- My friends, the dance music world is in crisis right now, divided as it is into two opposite factions. On one side, you have the maximalists, for who more is definitely always more and who do not believe in the idea of restraint: Vitalic, Boys Noize, Digitalism, Justice, MSTRKRFT, or Sebastian, to name a few, are all about the sheer thrill of digital distorted noises, propulsive, crunchy basslines, and the over-saturation of theirs or others’ tracks. On the other side of the dance ring, you have the minimalists, gravitating around the Berlin-Windsor-Santiago axis, with their delicate pads, their shared Ableton Live plug-ins, and their ongoing love for twelve-minute insect-like micro beats. The fan bases are stuck in either/or rhetorics: you either belong to one or the other; the forces in presence, it seems, are irreconcilable.
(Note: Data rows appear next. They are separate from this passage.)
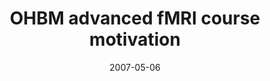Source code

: ---
title: "OHBM advanced fMRI course motivation"
project_id: 
date: 2007-05-06
conference_id: ""
presenters:
   - peter_bandettini
summary: "<p>OHBM advanced fMRI course motivation</p>"
file: /assets/presentations/T208.ppt
filename: T208.ppt
layout: presentation
---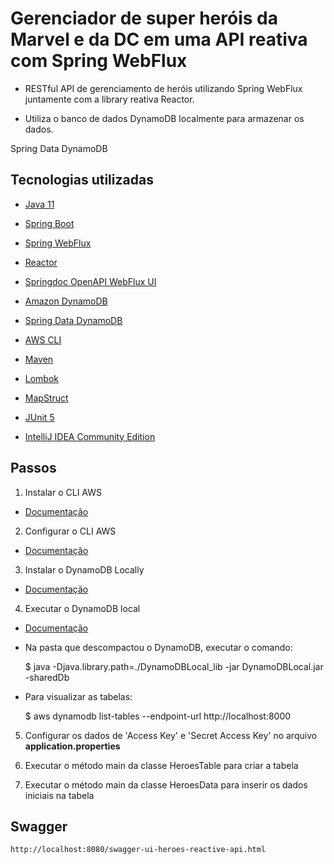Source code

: # Gerenciador de super heróis da Marvel e da DC em uma API reativa com Spring WebFlux


  - RESTful API de gerenciamento de heróis utilizando Spring WebFlux juntamente com a library reativa Reactor.
 
  - Utiliza o banco de dados DynamoDB localmente para armazenar os dados.


Spring Data DynamoDB

## Tecnologias utilizadas

  - [Java 11](https://www.oracle.com/java/)

  - [Spring Boot](https://spring.io/projects/spring-boot)
  
  - [Spring WebFlux](https://docs.spring.io/spring/docs/current/spring-framework-reference/web-reactive.html)
  
  - [Reactor](https://projectreactor.io/docs/core/release/reference/)
  
  - [Springdoc OpenAPI WebFlux UI](https://springdoc.org/)
  
  - [Amazon DynamoDB](https://aws.amazon.com/pt/dynamodb/)
  
  - [Spring Data DynamoDB](https://github.com/derjust/spring-data-dynamodb)
  
  - [AWS CLI](https://aws.amazon.com/pt/cli/)

  - [Maven](http://maven.apache.org/)

  - [Lombok](https://projectlombok.org)
  
  - [MapStruct](https://mapstruct.org/)

  - [JUnit 5](https://junit.org/junit5/)

  - [IntelliJ IDEA Community Edition](https://www.jetbrains.com/pt-br/idea/)  
  
## Passos

1. Instalar o CLI AWS 
  - [Documentação](https://docs.aws.amazon.com/pt_br/cli/latest/userguide/install-cliv2-linux.html)

2. Configurar o CLI AWS
  - [Documentação](https://docs.aws.amazon.com/pt_br/cli/latest/userguide/cli-configure-quickstart.html)

3. Instalar o DynamoDB Locally
  - [Documentação](https://docs.aws.amazon.com/pt_br/amazondynamodb/latest/developerguide/DynamoDBLocal.DownloadingAndRunning.html)
  
4. Executar o DynamoDB local 
  - [Documentação](https://docs.aws.amazon.com/pt_br/amazondynamodb/latest/developerguide/DynamoDBLocal.DownloadingAndRunning.html)

  - Na pasta que descompactou o DynamoDB, executar o comando:
    
    $ java -Djava.library.path=./DynamoDBLocal_lib -jar DynamoDBLocal.jar -sharedDb
    
  - Para visualizar as tabelas:
  
    $ aws dynamodb list-tables --endpoint-url http://localhost:8000

5. Configurar os dados de 'Access Key' e 'Secret Access Key' no arquivo **application.properties**  

6. Executar o método main da classe HeroesTable para criar a tabela

7. Executar o método main da classe HeroesData para inserir os dados iniciais na tabela  


## Swagger 

    http://localhost:8080/swagger-ui-heroes-reactive-api.html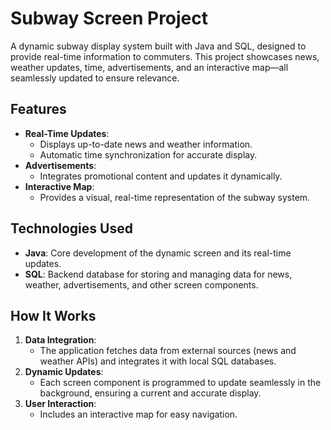 # Subway Screen Project

A dynamic subway display system built with Java and SQL, designed to provide real-time information to commuters. This project showcases news, weather updates, time, advertisements, and an interactive map—all seamlessly updated to ensure relevance.

## Features

- **Real-Time Updates**:
  - Displays up-to-date news and weather information.
  - Automatic time synchronization for accurate display.
- **Advertisements**:
  - Integrates promotional content and updates it dynamically.
- **Interactive Map**:
  - Provides a visual, real-time representation of the subway system.

## Technologies Used

- **Java**: Core development of the dynamic screen and its real-time updates.
- **SQL**: Backend database for storing and managing data for news, weather, advertisements, and other screen components.

## How It Works

1. **Data Integration**:
   - The application fetches data from external sources (news and weather APIs) and integrates it with local SQL databases.
2. **Dynamic Updates**:
   - Each screen component is programmed to update seamlessly in the background, ensuring a current and accurate display.
3. **User Interaction**:
   - Includes an interactive map for easy navigation.
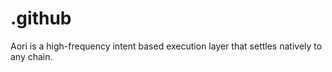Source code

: # .github
Aori is a high-frequency intent based execution layer that settles natively to any chain.
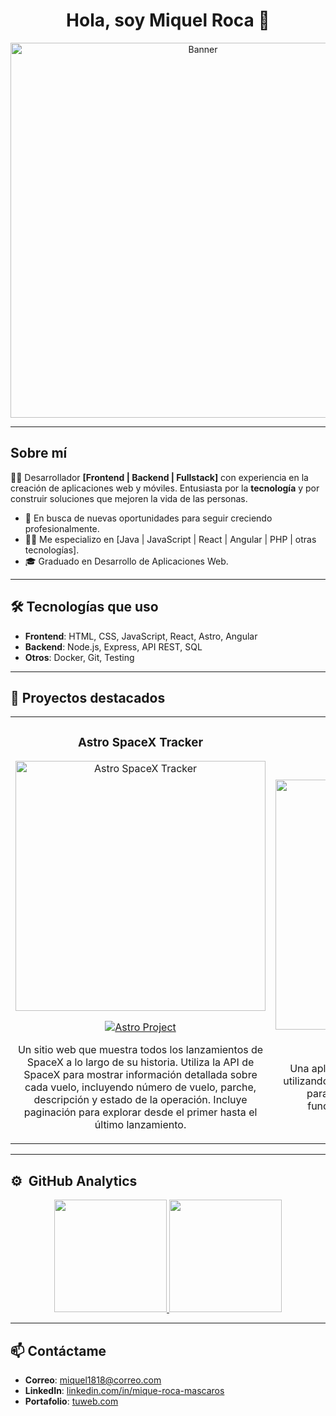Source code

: <div align="center">
<h1 align="center">Hola, soy Miquel Roca 👋</h1>
</div>

<div align="center">
  <img src="https://imgur.com/y9XXVta.png" alt="Banner" width="600"/>
</div>


<!-- <div align="center">
[![GitHub followers](https://img.shields.io/github/followers/MiquelRoca18?style=social)](https://github.com/MiquelRoca18)
[![LinkedIn](https://img.shields.io/badge/-LinkedIn-blue?style=social&logo=linkedin&logoColor=white)](https://www.linkedin.com/in/miquel-roca-mascaros/)
</div> -->

---

## Sobre mí

👨‍💻 Desarrollador **[Frontend | Backend | Fullstack]** con experiencia en la creación de aplicaciones web y móviles. Entusiasta por la **tecnología** y por construir soluciones que mejoren la vida de las personas.

- 🚀 En busca de nuevas oportunidades para seguir creciendo profesionalmente.
- 🧑‍🎓 Me especializo en [Java | JavaScript | React | Angular | PHP | otras tecnologías].
- 🎓 Graduado en Desarrollo de Aplicaciones Web.

---

## 🛠️ Tecnologías que uso

- **Frontend**: HTML, CSS, JavaScript, React, Astro, Angular
- **Backend**: Node.js, Express, API REST, SQL
- **Otros**: Docker, Git, Testing

---

## 🌟 Proyectos destacados

<table>
<tr>
<td width="50%">
<h3 align="center">Astro SpaceX Tracker</h3>
<div align="center">
<a href="https://github.com/tu-usuario/astro-spacex-tracker" target="_blank">
<img src="https://i.imgur.com/your-astro-image.png" width="400" alt="Astro SpaceX Tracker"></a>
<p>
<a href="https://github.com/tu-usuario/astro-spacex-tracker" target="_blank">
<img src="https://img.shields.io/badge/-Astro-blue?style=for-the-badge&logo=astro&logoColor=white" alt="Astro Project">
</a>
</p>
<p>Un sitio web que muestra todos los lanzamientos de SpaceX a lo largo de su historia. Utiliza la API de SpaceX para mostrar información detallada sobre cada vuelo, incluyendo número de vuelo, parche, descripción y estado de la operación. Incluye paginación para explorar desde el primer hasta el último lanzamiento.</p>
</div>
</td>

<td width="50%">
<h3 align="center">React Movie Finder</h3>
<div align="center">
<a href="https://github.com/tu-usuario/react-movie-finder" target="_blank">
<img src="https://i.imgur.com/your-react-image.png" width="400" alt="React Movie Finder"></a>
<p>
<a href="https://github.com/tu-usuario/react-movie-finder" target="_blank">
<img src="https://img.shields.io/badge/-React-blue?style=for-the-badge&logo=react&logoColor=white" alt="React Project">
</a>
</p>
<p>Una aplicación para buscar y ordenar películas utilizando un JSON de datos. Incluye un buscador para encontrar películas por texto y una funcionalidad de ordenación alfabética.</p>
</div>
</td>
</tr>
</table>

---

## ⚙️ &nbsp;GitHub Analytics

<p align="center">
<a href="https://github.com/MiquelRoca18">
  <img height="180em" src="https://github-readme-stats-eight-theta.vercel.app/api?username=MiquelRoca18&show_icons=true&theme=algolia&include_all_commits=true&count_private=true"/>
  <img height="180em" src="https://github-readme-stats-eight-theta.vercel.app/api/top-langs/?username=MiquelRoca18&layout=compact&langs_count=8&theme=algolia"/>
</a>
</p>

---

## 📫 Contáctame

- **Correo**: [miquel1818@correo.com](mailto:miquel1818@correo.com)
- **LinkedIn**: [linkedin.com/in/mique-roca-mascaros](https://www.linkedin.com/in/miquel-roca-mascaros/)
- **Portafolio**: [tuweb.com](https://tuweb.com)

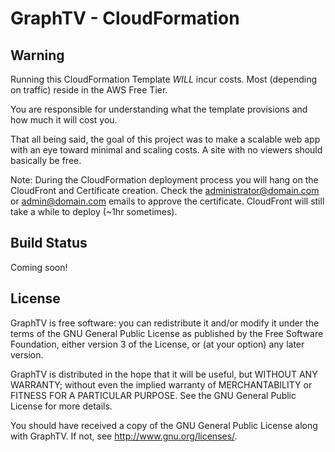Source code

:# GraphTV - CloudFormation

## Warning

Running this CloudFormation Template _WILL_ incur costs. Most (depending on traffic) reside in the AWS Free Tier.

You are responsible for understanding what the template provisions and how much it will cost you.

That all being said, the goal of this project was to make a scalable web app with an eye toward minimal and scaling costs. A site with no viewers should basically be free.

Note: During the CloudFormation deployment process you will hang on the CloudFront and Certificate creation. Check the administrator@domain.com or admin@domain.com emails to approve the certificate. CloudFront will still take a while to deploy (~1hr sometimes).

## Build Status

Coming soon!

## License

GraphTV is free software: you can redistribute it and/or modify it under the terms of the GNU General Public License as published by the Free Software Foundation, either version 3 of the License, or (at your option) any later version.

GraphTV is distributed in the hope that it will be useful, but WITHOUT ANY WARRANTY; without even the implied warranty of MERCHANTABILITY or FITNESS FOR A PARTICULAR PURPOSE.  See the GNU General Public License for more details.

You should have received a copy of the GNU General Public License along with GraphTV.  If not, see <http://www.gnu.org/licenses/>.
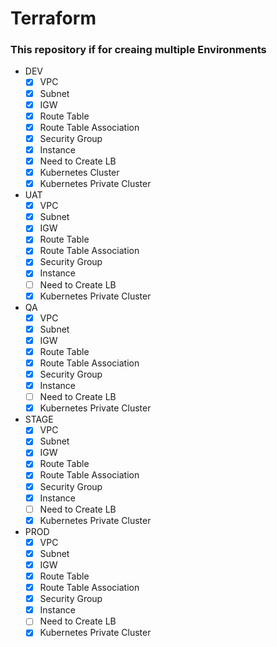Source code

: # Terraform
### This repository if for creaing multiple Environments
- DEV
   - [x] VPC
   - [x] Subnet
   - [x] IGW
   - [x] Route Table
   - [x] Route Table Association
   - [x] Security Group
   - [x] Instance
   - [x] Need to Create LB
   - [x] Kubernetes Cluster
   - [x] Kubernetes Private Cluster
- UAT
   - [x] VPC
   - [x] Subnet
   - [x] IGW
   - [x] Route Table
   - [x] Route Table Association
   - [x] Security Group
   - [x] Instance
   - [ ] Need to Create LB
   - [x] Kubernetes Private Cluster
- QA
   - [x] VPC
   - [x] Subnet
   - [x] IGW
   - [x] Route Table
   - [x] Route Table Association
   - [x] Security Group
   - [x] Instance
   - [ ] Need to Create LB
   - [x] Kubernetes Private Cluster

- STAGE
   - [x] VPC
   - [x] Subnet
   - [x] IGW
   - [x] Route Table
   - [x] Route Table Association
   - [x] Security Group
   - [x] Instance
   - [ ] Need to Create LB
   - [x] Kubernetes Private Cluster

- PROD
   - [x] VPC
   - [x] Subnet
   - [x] IGW
   - [x] Route Table
   - [x] Route Table Association
   - [x] Security Group
   - [x] Instance
   - [ ] Need to Create LB
   - [x] Kubernetes Private Cluster
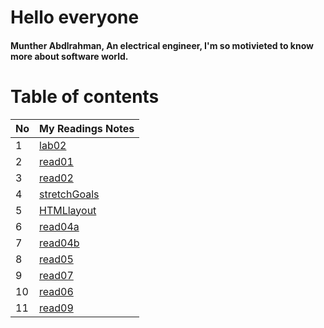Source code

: # Hello everyone 
#### Munther Abdlrahman, An electrical engineer, I'm so motivieted to know more about software world. 



# Table of contents 



No | My Readings Notes 
---|-------------
1|[lab02](lab02.md)
2|[read01](read01.md)
3 |[read02](read02.md)
4|[stretchGoals](StretchGoals.md)
5|[HTMLlayout](HTMLlayout.md)
6|[read04a](read04a.md)
7|[read04b](read04b)
8|[read05](read05.md)
9|[read07](read07.md)
10|[read06](read06.md)
11|[read09](read09.md)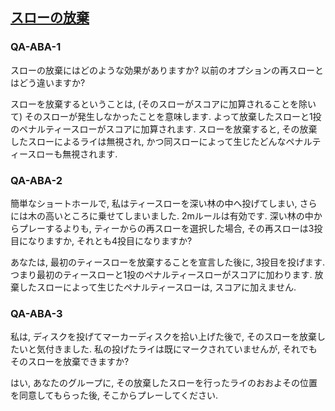 ## [スローの放棄](80901)

### QA-ABA-1
スローの放棄にはど​​のような効果がありますか?
以前のオプションの再スローとはどう違いますか?

スローを放棄するということは,
(そのスローがスコアに加算されることを除いて)
そのスローが発生しなかったことを意味します.
よって放棄したスローと1投のペナルティースローがスコアに加算されます.
スローを放棄すると,
その放棄したスローによるライは無視され,
かつ同スローによって生じたどんなペナルティースローも無視されます.

### QA-ABA-2
簡単なショートホールで,
私はティースローを深い林の中へ投げてしまい,
さらには木の高いところに乗せてしまいました.
2mルールは有効です.
深い林の中からプレーするよりも,
ティーからの再スローを選択した場合,
その再スローは3投目になりますか,
それとも4投目になりますか?

あなたは,
最初のティースローを放棄することを宣言した後に,
3投目を投げます.
つまり最初のティースローと1投のペナルティースローがスコアに加わります.
放棄したスローによって生じたペナルティースローは,
スコアに加えません.

### QA-ABA-3
私は,
ディスクを投げてマーカーディスクを拾い上げた後で,
そのスローを放棄したいと気付きました.
私の投げたライは既にマークされていませんが,
それでもそのスローを放棄できますか?

はい,
あなたのグループに,
その放棄したスローを行ったライのおおよその位置を同意してもらった後,
そこからプレーしてください.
Anders Trentemoller, on his first album for Berlin’s own seminal tech-house imprint Poker Flat, is about to change that and bring balance to the Force.
‘The Last Resort’, Trentmoller’s full-length take on these two tendencies of contemporary electronic dance music, is a twenty-two-track feast (it comes initially as a limited-edition 2-CD package: this is what you should get) that sums everything that is great about, well, these two tendencies of contemporary electronic dance music. His over-the-top remixes for the likes of Royksopp, Yoshimoto, and The Knife won him over the maximalist crowd, and his own, recent 12” productions (‘Polar Shift’, ‘Sunstroke’, ‘Nam Nam’, all on the second CD), are worthy of any Dominik Eulberg-like minimal sets. The overall feeling is integrative, not segregationist. In other words, this is any purist’s nightmare.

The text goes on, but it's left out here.